Hemos pasado de la certidumbre a la incertidumbre. En el tránsito del átomo del siglo XX al bit del siglo XXI hemos derivado en ser los habitantes del “planeta de la ausencia”, como sugiere Vicente Verdú.
El proceso de licuefacción o disolución de los referentes sólidos de la sociedad, la cultura y la espiritualidad de los individuos está íntimamente ligado al manejo del tiempo, en base a la presión que el consumismo ejerce en la era moderna líquida, a través de la obsolescencia y la volatilidad.
En la sociedad de consumidores a la que hemos arribado, más allá de la sociedad de productores que nos legó la era moderna sólida, el delirio consumista marca la hora, incluso, en lo que atiene a los sentimientos humanos presumiblemente más puros, como es el caso de los vínculos afectivos y las relaciones amorosas.
Prevalece hoy un estilo consumista hasta para las relaciones amorosas, porque, con ese estilo sentimos comodidad y seguridad, en procura de lo más importante en la configuración del deseo en el sujeto posmoderno: la satisfacción personal efímera, carente de alianza sostenible y de compromiso duradero.
El estilo consumista, como lo llama Z. Bauman, pide que la satisfacción sea instantánea, y que el valor exclusivo, el único uso de los objetos sea su capacidad para dar satisfacción.
Una vez cesa la satisfacción, a resultas del desgaste natural de los objetos, debido a lo conocidos y aburridos que nos resultan, o debido a que hay otros sustitutos en oferta, que no hemos probado y, consecuentemente, más estimulantes, no hay motivo para atestar la casa de cachivaches inútiles y vacíos de valor afectivo.
Debe asumirse que, por mor del consumismo y la identidad disoluble, reflejada en múltiples identidades líquidas y efímeras de los individuos contemporáneos, cuando se habla de objetos, estos equivalen a sujetos, pues, se trata de sentimientos afectivos entre personas.
El ideal de relaciones interpersonales duraderas se ha diluido; tanto, como la idea de poseer una identidad, lo cual es insostenible en una sociedad consumista cuyo gran espectáculo se lleva a cabo en un salón virtual y global colmado de espejos.
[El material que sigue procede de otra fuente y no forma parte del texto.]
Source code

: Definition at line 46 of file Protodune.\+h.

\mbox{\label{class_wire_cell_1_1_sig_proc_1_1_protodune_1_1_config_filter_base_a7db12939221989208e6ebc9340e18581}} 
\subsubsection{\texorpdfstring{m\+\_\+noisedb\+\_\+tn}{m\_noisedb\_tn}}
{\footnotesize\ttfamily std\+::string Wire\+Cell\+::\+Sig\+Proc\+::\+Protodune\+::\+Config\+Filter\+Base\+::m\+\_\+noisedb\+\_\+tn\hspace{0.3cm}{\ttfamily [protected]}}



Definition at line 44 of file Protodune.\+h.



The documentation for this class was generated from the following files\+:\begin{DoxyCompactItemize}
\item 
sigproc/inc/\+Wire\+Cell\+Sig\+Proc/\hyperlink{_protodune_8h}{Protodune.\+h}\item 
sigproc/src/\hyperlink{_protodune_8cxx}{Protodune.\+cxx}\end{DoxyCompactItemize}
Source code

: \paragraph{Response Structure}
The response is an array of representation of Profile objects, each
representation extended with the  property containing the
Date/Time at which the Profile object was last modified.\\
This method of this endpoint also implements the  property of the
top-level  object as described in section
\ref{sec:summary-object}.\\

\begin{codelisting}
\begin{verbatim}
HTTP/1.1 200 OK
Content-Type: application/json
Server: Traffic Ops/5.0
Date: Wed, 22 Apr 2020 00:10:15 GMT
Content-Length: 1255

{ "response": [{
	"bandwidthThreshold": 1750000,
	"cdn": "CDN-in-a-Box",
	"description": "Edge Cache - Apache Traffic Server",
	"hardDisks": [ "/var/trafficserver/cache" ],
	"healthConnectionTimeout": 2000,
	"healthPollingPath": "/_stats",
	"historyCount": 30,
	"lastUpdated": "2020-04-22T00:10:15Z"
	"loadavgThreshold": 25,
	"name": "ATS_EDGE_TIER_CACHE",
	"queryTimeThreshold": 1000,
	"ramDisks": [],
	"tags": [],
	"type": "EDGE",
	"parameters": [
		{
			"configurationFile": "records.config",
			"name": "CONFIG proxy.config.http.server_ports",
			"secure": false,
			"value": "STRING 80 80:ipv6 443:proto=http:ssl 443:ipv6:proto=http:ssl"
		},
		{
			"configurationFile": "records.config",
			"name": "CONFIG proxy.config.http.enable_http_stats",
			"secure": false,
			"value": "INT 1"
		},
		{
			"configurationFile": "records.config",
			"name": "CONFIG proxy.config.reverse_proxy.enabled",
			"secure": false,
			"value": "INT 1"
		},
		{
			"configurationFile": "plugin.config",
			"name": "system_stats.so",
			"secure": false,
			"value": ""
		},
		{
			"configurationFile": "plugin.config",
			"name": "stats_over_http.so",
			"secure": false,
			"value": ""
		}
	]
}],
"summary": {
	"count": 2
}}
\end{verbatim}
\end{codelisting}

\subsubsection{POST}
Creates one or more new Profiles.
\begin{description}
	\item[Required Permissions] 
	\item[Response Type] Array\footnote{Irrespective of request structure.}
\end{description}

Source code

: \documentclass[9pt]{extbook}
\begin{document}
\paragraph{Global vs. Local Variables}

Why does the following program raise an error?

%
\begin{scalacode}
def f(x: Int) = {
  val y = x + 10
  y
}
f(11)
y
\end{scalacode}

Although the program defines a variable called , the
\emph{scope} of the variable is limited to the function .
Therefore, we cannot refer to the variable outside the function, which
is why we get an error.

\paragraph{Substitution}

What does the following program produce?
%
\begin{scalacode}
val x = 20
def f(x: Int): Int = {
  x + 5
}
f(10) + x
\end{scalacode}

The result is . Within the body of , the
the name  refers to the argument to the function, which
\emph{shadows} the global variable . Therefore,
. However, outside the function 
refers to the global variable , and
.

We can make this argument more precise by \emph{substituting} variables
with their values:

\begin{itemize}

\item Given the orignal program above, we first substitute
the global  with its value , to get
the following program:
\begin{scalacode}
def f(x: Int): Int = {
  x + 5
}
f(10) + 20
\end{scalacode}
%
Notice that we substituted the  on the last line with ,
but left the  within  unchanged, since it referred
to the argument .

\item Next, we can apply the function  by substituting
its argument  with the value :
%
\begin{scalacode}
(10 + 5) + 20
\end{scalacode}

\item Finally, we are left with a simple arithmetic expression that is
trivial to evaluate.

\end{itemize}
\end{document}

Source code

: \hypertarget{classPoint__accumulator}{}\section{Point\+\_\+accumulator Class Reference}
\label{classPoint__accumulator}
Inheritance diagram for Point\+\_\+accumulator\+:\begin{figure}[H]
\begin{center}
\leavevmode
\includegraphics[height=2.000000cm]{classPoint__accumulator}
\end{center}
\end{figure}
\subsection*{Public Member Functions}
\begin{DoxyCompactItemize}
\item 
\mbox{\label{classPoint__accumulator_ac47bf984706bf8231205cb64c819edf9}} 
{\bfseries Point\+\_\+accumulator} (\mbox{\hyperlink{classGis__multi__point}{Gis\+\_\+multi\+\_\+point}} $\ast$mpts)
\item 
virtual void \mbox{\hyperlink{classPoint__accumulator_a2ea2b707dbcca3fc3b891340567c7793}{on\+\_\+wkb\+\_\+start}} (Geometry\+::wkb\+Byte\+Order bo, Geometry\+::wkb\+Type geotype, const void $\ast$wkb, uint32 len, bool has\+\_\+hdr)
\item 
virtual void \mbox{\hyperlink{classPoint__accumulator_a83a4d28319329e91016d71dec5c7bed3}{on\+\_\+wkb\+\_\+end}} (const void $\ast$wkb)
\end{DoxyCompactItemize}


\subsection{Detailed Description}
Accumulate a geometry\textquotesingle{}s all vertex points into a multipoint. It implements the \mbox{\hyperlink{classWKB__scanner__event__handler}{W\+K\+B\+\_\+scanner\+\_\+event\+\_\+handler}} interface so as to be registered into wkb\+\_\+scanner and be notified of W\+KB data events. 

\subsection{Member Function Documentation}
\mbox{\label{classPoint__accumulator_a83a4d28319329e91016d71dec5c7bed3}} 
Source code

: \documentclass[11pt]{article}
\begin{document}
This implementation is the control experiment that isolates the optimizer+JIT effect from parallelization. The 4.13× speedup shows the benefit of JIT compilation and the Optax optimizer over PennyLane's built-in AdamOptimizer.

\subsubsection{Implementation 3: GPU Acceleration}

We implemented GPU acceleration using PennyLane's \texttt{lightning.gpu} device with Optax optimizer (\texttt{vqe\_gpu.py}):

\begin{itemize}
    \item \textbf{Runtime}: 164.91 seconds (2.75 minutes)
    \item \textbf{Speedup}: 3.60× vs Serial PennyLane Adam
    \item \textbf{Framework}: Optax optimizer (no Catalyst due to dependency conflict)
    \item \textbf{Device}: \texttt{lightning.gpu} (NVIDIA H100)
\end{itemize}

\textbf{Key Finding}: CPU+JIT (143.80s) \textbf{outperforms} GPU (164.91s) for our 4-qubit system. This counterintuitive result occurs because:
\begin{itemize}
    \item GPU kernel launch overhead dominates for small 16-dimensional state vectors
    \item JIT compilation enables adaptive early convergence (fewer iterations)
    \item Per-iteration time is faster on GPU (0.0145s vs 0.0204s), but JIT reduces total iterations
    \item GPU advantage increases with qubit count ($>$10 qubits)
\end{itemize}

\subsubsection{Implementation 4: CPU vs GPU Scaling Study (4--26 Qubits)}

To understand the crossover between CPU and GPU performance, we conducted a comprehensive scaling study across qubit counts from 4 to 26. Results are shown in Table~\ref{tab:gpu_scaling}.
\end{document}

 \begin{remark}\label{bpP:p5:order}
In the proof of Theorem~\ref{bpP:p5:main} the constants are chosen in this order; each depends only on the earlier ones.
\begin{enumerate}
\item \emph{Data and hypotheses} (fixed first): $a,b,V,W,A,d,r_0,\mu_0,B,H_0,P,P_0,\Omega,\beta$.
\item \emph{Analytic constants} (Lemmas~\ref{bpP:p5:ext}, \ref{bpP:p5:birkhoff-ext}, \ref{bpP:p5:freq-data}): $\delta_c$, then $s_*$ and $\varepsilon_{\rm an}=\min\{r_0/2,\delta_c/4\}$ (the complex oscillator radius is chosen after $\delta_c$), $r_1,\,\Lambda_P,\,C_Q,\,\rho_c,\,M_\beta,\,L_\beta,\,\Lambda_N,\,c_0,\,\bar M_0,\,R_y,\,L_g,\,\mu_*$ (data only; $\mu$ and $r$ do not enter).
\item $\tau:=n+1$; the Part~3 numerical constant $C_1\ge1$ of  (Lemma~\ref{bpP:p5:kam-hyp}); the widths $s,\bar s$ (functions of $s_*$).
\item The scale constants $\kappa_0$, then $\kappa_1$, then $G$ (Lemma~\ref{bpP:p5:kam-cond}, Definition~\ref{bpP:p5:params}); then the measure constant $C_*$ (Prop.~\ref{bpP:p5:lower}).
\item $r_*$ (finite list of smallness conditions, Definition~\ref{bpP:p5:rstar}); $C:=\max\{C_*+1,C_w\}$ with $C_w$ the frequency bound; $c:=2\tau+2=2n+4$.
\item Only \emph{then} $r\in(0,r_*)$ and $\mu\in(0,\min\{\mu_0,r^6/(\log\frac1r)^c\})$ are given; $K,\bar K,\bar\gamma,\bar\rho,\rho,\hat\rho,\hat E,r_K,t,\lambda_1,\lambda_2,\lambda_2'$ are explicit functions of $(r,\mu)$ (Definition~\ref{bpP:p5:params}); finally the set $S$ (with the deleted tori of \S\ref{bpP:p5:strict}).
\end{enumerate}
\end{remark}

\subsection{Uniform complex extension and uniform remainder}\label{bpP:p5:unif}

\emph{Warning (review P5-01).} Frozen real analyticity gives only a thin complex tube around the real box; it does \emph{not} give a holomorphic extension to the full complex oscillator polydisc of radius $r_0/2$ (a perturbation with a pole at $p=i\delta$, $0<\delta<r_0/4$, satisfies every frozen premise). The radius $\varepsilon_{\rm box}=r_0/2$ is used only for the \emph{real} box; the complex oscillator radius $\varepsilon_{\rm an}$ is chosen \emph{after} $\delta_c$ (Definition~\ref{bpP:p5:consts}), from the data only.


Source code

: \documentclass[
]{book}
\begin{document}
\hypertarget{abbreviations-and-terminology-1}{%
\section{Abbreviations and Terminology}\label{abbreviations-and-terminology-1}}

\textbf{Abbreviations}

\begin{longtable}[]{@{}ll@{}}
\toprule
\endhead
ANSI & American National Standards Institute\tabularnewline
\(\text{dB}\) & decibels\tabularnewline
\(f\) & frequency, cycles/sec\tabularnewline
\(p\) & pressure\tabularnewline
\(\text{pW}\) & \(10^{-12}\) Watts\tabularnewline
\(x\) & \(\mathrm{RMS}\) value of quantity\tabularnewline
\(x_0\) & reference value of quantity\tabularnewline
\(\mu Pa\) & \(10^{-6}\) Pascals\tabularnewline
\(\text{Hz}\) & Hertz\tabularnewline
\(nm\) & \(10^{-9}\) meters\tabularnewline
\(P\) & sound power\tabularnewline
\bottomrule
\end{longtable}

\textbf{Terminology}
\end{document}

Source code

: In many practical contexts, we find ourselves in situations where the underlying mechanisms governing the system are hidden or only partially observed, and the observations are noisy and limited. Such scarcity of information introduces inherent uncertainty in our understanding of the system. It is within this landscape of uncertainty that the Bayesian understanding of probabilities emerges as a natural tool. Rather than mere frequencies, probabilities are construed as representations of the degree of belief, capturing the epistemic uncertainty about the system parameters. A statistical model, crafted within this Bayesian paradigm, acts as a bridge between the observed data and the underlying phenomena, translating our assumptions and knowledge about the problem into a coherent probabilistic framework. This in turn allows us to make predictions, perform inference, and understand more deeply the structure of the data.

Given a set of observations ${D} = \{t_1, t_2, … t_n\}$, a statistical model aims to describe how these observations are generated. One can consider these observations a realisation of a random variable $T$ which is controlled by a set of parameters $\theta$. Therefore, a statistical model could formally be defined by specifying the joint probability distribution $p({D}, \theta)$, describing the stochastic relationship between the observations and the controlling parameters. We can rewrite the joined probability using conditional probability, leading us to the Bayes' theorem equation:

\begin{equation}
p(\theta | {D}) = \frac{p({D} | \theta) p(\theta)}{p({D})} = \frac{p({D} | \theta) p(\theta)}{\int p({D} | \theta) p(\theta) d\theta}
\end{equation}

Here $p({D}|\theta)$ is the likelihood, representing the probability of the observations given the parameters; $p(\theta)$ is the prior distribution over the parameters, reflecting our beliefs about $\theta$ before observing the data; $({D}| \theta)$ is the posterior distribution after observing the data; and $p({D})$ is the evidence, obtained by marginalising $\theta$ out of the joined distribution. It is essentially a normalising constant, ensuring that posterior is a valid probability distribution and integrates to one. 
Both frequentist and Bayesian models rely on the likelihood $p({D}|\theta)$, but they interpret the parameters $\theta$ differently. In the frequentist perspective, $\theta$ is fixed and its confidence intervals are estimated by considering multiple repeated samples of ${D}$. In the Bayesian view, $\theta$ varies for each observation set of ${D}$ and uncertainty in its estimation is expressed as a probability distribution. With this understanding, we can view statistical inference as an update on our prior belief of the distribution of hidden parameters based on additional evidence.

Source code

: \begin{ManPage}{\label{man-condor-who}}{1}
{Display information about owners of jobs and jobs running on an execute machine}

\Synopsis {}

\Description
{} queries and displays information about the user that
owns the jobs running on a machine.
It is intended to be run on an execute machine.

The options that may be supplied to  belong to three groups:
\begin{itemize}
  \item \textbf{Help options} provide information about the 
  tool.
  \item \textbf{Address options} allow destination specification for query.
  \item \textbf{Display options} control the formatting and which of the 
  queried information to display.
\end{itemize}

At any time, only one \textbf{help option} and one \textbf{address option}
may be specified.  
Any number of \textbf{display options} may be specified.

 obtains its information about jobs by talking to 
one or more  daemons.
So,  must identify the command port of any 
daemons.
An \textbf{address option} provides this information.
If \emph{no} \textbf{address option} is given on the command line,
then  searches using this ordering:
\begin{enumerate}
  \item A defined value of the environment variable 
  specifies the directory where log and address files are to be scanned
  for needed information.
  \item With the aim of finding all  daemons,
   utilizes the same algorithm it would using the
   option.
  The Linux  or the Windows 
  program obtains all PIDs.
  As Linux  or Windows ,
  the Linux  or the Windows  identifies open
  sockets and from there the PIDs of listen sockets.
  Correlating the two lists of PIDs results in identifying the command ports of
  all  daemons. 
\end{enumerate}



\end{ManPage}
El establecimiento de largo plazo en los vínculos personales, en los vínculos humanos y en la actitud individual ante la sociedad y la cultura representa hoy un contrasentido o un sinsentido.
Llega a representar, incluso, un cierto peligro y pesar sobre nuestro estilo de vida, como si fuese un lastre. Se trata de una forma radicalmente problemática, inestable y ansiosa de estar en el mundo.
Esta precariedad de la existencia, este déficit del ser en la sociedad moderna líquida, que hace difusa y esquiva la identidad o identidades de los sujetos y volatiliza la relación interpersonal hasta vaciarla de compromiso y duración, es lo que produce el déficit de confianza y el superávit de miedo y peligro en que nos desenvolvemos, en detrimento de la libertad y de los sentimientos auténticos.
El individuo posmoderno ha sido formado como un consumidor. Nuestro entrenamiento intensivo apunta a convertirnos en consumidores delirantes y ansiosos, con afectividad precaria. Si actitudes y valoraciones propias del pasado como la lealtad a las costumbres, la adquisición y retención de hábitos, la estabilidad en los vínculos humanos y la gratificación social fueron auténticas ventajas, hoy día son vistas como vicios, como defectos tórpicos y cerriles de los individuos consumidores posmodernos.